Data to use Start Marker

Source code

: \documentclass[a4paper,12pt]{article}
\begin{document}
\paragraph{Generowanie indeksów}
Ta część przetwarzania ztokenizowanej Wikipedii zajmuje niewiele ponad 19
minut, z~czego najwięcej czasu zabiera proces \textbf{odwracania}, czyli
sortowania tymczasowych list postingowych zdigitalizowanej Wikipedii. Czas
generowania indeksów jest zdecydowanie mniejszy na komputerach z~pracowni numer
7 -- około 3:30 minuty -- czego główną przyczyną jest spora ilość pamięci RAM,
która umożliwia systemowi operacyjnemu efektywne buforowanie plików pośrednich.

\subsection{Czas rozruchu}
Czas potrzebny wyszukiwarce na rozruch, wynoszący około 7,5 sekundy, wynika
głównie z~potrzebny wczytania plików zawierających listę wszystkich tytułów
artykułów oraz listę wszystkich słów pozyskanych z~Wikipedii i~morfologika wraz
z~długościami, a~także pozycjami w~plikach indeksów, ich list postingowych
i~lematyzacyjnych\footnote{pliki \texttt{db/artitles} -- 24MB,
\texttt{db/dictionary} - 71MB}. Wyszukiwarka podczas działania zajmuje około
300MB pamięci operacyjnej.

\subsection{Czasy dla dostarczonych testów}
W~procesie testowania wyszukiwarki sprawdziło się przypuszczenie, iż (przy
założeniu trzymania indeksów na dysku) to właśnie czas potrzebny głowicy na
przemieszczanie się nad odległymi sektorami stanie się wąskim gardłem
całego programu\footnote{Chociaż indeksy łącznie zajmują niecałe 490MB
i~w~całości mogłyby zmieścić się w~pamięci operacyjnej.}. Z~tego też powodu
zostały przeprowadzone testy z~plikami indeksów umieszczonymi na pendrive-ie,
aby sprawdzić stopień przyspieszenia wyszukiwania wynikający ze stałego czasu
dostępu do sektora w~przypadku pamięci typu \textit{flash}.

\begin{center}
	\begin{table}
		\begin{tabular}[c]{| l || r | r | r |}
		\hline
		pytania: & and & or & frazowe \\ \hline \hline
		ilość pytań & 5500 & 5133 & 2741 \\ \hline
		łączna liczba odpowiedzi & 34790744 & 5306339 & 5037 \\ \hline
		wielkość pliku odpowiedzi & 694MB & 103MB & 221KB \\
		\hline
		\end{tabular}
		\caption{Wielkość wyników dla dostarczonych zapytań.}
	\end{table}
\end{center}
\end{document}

Data to use End Marker

- _Problem description_
Start at the line containing "zostały przeprowadzone testy" and copy each line through the last one in the records, exactly and with nothing added.

- _Your solution_
zostały przeprowadzone testy z~plikami indeksów umieszczonymi na pendrive-ie,
aby sprawdzić stopień przyspieszenia wyszukiwania wynikający ze stałego czasu
dostępu do sektora w~przypadku pamięci typu \textit{flash}.

\begin{center}
	\begin{table}
		\begin{tabular}[c]{| l || r | r | r |}
		\hline
		pytania: & and & or & frazowe \\ \hline \hline
		ilość pytań & 5500 & 5133 & 2741 \\ \hline
		łączna liczba odpowiedzi & 34790744 & 5306339 & 5037 \\ \hline
		wielkość pliku odpowiedzi & 694MB & 103MB & 221KB \\
		\hline
		\end{tabular}
		\caption{Wielkość wyników dla dostarczonych zapytań.}
	\end{table}
\end{center}
\end{document}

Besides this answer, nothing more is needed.